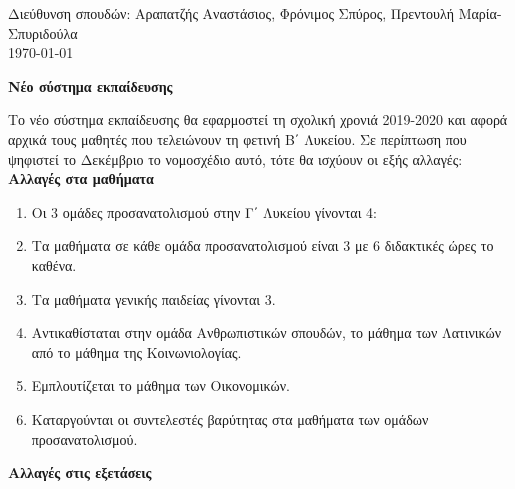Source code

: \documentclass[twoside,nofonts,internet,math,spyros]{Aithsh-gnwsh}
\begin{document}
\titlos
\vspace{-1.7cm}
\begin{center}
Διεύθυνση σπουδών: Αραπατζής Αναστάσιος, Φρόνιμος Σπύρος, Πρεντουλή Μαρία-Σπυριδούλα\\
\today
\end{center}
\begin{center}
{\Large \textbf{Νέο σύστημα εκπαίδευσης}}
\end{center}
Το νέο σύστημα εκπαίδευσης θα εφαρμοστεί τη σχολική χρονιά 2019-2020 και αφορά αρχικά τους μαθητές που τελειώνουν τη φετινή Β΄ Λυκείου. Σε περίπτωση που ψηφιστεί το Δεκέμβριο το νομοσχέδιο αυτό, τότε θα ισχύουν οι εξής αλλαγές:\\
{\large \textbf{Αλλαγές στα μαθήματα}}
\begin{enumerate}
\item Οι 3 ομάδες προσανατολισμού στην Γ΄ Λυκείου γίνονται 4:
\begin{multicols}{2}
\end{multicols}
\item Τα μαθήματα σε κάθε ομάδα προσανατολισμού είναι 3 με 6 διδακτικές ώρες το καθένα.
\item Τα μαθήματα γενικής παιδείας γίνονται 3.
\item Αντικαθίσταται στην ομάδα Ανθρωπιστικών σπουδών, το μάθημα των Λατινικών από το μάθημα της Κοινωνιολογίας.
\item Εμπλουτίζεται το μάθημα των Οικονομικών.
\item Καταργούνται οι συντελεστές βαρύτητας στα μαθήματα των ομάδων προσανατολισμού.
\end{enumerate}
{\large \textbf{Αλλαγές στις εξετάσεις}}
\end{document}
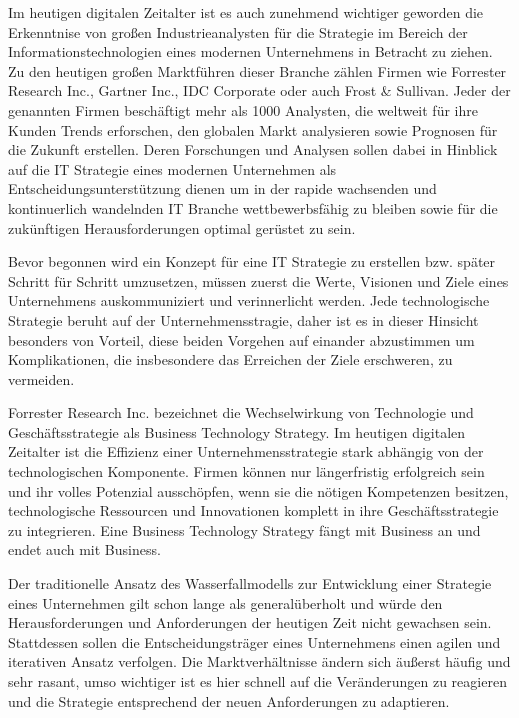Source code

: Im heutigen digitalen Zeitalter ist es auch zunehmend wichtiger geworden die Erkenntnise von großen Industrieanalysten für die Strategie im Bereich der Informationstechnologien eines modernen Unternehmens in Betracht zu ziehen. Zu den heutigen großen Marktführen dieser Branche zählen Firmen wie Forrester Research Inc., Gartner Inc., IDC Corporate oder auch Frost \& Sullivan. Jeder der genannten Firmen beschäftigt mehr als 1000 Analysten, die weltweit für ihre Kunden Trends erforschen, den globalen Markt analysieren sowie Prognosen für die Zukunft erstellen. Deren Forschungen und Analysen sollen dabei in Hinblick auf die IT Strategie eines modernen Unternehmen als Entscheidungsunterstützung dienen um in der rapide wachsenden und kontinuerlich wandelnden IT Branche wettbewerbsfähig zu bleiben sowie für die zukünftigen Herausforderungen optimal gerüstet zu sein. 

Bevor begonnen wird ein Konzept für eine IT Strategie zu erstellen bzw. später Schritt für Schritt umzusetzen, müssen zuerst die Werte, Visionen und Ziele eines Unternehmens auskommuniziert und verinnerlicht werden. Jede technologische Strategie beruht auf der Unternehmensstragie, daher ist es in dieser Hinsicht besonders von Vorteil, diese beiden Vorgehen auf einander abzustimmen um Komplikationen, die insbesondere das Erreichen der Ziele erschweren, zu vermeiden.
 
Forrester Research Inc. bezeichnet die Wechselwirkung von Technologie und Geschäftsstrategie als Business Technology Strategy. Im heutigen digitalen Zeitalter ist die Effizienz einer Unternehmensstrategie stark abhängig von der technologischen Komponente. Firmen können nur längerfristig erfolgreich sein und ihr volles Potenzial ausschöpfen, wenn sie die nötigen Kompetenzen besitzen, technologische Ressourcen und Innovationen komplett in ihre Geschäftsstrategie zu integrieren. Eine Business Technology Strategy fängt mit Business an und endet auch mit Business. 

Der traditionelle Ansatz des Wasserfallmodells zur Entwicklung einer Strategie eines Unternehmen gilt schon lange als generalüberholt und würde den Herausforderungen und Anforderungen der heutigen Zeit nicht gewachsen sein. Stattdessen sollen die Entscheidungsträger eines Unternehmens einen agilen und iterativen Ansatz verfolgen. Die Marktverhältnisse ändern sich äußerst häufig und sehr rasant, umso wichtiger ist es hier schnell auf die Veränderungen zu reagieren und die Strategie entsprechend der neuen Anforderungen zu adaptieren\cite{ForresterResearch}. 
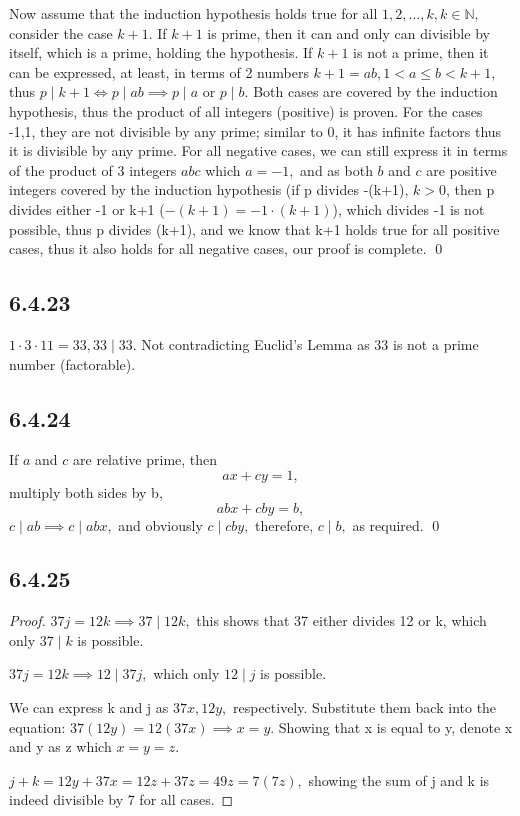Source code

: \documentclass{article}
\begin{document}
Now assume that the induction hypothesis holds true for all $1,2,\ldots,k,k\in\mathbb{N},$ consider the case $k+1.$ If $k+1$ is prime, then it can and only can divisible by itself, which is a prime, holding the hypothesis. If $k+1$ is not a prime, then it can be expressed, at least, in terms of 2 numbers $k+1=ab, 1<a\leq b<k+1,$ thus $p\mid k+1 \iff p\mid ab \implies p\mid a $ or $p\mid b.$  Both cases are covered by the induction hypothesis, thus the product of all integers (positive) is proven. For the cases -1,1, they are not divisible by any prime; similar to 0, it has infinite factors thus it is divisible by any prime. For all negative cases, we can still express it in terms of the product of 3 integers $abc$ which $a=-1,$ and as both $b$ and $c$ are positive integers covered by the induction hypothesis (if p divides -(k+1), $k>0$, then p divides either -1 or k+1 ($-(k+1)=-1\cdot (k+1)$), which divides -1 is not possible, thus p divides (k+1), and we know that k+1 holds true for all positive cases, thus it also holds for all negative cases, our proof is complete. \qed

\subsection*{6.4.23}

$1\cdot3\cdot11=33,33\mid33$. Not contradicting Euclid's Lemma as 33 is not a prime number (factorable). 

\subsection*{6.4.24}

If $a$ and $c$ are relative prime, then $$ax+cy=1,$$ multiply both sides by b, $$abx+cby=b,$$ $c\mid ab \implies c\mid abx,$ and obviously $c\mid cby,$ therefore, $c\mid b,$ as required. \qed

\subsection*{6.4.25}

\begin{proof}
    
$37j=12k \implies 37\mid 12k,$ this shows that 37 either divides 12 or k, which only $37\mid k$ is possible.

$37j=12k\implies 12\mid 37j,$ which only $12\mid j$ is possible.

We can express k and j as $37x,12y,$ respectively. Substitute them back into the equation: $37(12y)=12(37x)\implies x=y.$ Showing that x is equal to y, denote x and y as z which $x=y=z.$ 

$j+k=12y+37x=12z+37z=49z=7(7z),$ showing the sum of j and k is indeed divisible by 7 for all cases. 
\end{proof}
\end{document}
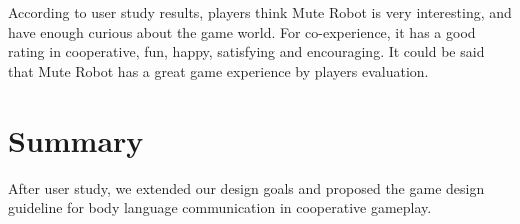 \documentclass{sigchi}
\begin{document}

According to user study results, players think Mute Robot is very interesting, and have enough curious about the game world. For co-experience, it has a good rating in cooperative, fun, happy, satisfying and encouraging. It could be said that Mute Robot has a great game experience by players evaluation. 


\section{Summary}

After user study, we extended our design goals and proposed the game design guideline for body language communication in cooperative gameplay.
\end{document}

→ TASK OBJECTIVE: A verbatim copy of the data, pictures removed, is the expected result.

→ RESULT:
Source code

: \documentclass[twoside,nofonts,internet,math,spyros]{Aithsh-gnwsh}
\begin{document}
\titlos
\vspace{-1.7cm}
\begin{center}
Διεύθυνση σπουδών: Αραπατζής Αναστάσιος, Φρόνιμος Σπύρος, Πρεντουλή Μαρία-Σπυριδούλα\\
\today
\end{center}
\begin{center}
{\Large \textbf{Νέο σύστημα εκπαίδευσης}}
\end{center}
Το νέο σύστημα εκπαίδευσης θα εφαρμοστεί τη σχολική χρονιά 2019-2020 και αφορά αρχικά τους μαθητές που τελειώνουν τη φετινή Β΄ Λυκείου. Σε περίπτωση που ψηφιστεί το Δεκέμβριο το νομοσχέδιο αυτό, τότε θα ισχύουν οι εξής αλλαγές:\\
{\large \textbf{Αλλαγές στα μαθήματα}}
\begin{enumerate}
\item Οι 3 ομάδες προσανατολισμού στην Γ΄ Λυκείου γίνονται 4:
\begin{multicols}{2}
\end{multicols}
\item Τα μαθήματα σε κάθε ομάδα προσανατολισμού είναι 3 με 6 διδακτικές ώρες το καθένα.
\item Τα μαθήματα γενικής παιδείας γίνονται 3.
\item Αντικαθίσταται στην ομάδα Ανθρωπιστικών σπουδών, το μάθημα των Λατινικών από το μάθημα της Κοινωνιολογίας.
\item Εμπλουτίζεται το μάθημα των Οικονομικών.
\item Καταργούνται οι συντελεστές βαρύτητας στα μαθήματα των ομάδων προσανατολισμού.
\end{enumerate}
{\large \textbf{Αλλαγές στις εξετάσεις}}
\end{document}
Source code

: Im heutigen digitalen Zeitalter ist es auch zunehmend wichtiger geworden die Erkenntnise von großen Industrieanalysten für die Strategie im Bereich der Informationstechnologien eines modernen Unternehmens in Betracht zu ziehen. Zu den heutigen großen Marktführen dieser Branche zählen Firmen wie Forrester Research Inc., Gartner Inc., IDC Corporate oder auch Frost \& Sullivan. Jeder der genannten Firmen beschäftigt mehr als 1000 Analysten, die weltweit für ihre Kunden Trends erforschen, den globalen Markt analysieren sowie Prognosen für die Zukunft erstellen. Deren Forschungen und Analysen sollen dabei in Hinblick auf die IT Strategie eines modernen Unternehmen als Entscheidungsunterstützung dienen um in der rapide wachsenden und kontinuerlich wandelnden IT Branche wettbewerbsfähig zu bleiben sowie für die zukünftigen Herausforderungen optimal gerüstet zu sein. 

Bevor begonnen wird ein Konzept für eine IT Strategie zu erstellen bzw. später Schritt für Schritt umzusetzen, müssen zuerst die Werte, Visionen und Ziele eines Unternehmens auskommuniziert und verinnerlicht werden. Jede technologische Strategie beruht auf der Unternehmensstragie, daher ist es in dieser Hinsicht besonders von Vorteil, diese beiden Vorgehen auf einander abzustimmen um Komplikationen, die insbesondere das Erreichen der Ziele erschweren, zu vermeiden.
 
Forrester Research Inc. bezeichnet die Wechselwirkung von Technologie und Geschäftsstrategie als Business Technology Strategy. Im heutigen digitalen Zeitalter ist die Effizienz einer Unternehmensstrategie stark abhängig von der technologischen Komponente. Firmen können nur längerfristig erfolgreich sein und ihr volles Potenzial ausschöpfen, wenn sie die nötigen Kompetenzen besitzen, technologische Ressourcen und Innovationen komplett in ihre Geschäftsstrategie zu integrieren. Eine Business Technology Strategy fängt mit Business an und endet auch mit Business. 

Der traditionelle Ansatz des Wasserfallmodells zur Entwicklung einer Strategie eines Unternehmen gilt schon lange als generalüberholt und würde den Herausforderungen und Anforderungen der heutigen Zeit nicht gewachsen sein. Stattdessen sollen die Entscheidungsträger eines Unternehmens einen agilen und iterativen Ansatz verfolgen. Die Marktverhältnisse ändern sich äußerst häufig und sehr rasant, umso wichtiger ist es hier schnell auf die Veränderungen zu reagieren und die Strategie entsprechend der neuen Anforderungen zu adaptieren\cite{ForresterResearch}. 
Source code

: \documentclass{article}
\begin{document}
Now assume that the induction hypothesis holds true for all $1,2,\ldots,k,k\in\mathbb{N},$ consider the case $k+1.$ If $k+1$ is prime, then it can and only can divisible by itself, which is a prime, holding the hypothesis. If $k+1$ is not a prime, then it can be expressed, at least, in terms of 2 numbers $k+1=ab, 1<a\leq b<k+1,$ thus $p\mid k+1 \iff p\mid ab \implies p\mid a $ or $p\mid b.$  Both cases are covered by the induction hypothesis, thus the product of all integers (positive) is proven. For the cases -1,1, they are not divisible by any prime; similar to 0, it has infinite factors thus it is divisible by any prime. For all negative cases, we can still express it in terms of the product of 3 integers $abc$ which $a=-1,$ and as both $b$ and $c$ are positive integers covered by the induction hypothesis (if p divides -(k+1), $k>0$, then p divides either -1 or k+1 ($-(k+1)=-1\cdot (k+1)$), which divides -1 is not possible, thus p divides (k+1), and we know that k+1 holds true for all positive cases, thus it also holds for all negative cases, our proof is complete. \qed

\subsection*{6.4.23}

$1\cdot3\cdot11=33,33\mid33$. Not contradicting Euclid's Lemma as 33 is not a prime number (factorable). 

\subsection*{6.4.24}

If $a$ and $c$ are relative prime, then $$ax+cy=1,$$ multiply both sides by b, $$abx+cby=b,$$ $c\mid ab \implies c\mid abx,$ and obviously $c\mid cby,$ therefore, $c\mid b,$ as required. \qed

\subsection*{6.4.25}

\begin{proof}
    
$37j=12k \implies 37\mid 12k,$ this shows that 37 either divides 12 or k, which only $37\mid k$ is possible.

$37j=12k\implies 12\mid 37j,$ which only $12\mid j$ is possible.

We can express k and j as $37x,12y,$ respectively. Substitute them back into the equation: $37(12y)=12(37x)\implies x=y.$ Showing that x is equal to y, denote x and y as z which $x=y=z.$ 

$j+k=12y+37x=12z+37z=49z=7(7z),$ showing the sum of j and k is indeed divisible by 7 for all cases. 
\end{proof}
\end{document}
 \documentclass{sigchi}
\begin{document}

According to user study results, players think Mute Robot is very interesting, and have enough curious about the game world. For co-experience, it has a good rating in cooperative, fun, happy, satisfying and encouraging. It could be said that Mute Robot has a great game experience by players evaluation. 


\section{Summary}

After user study, we extended our design goals and proposed the game design guideline for body language communication in cooperative gameplay.
\end{document}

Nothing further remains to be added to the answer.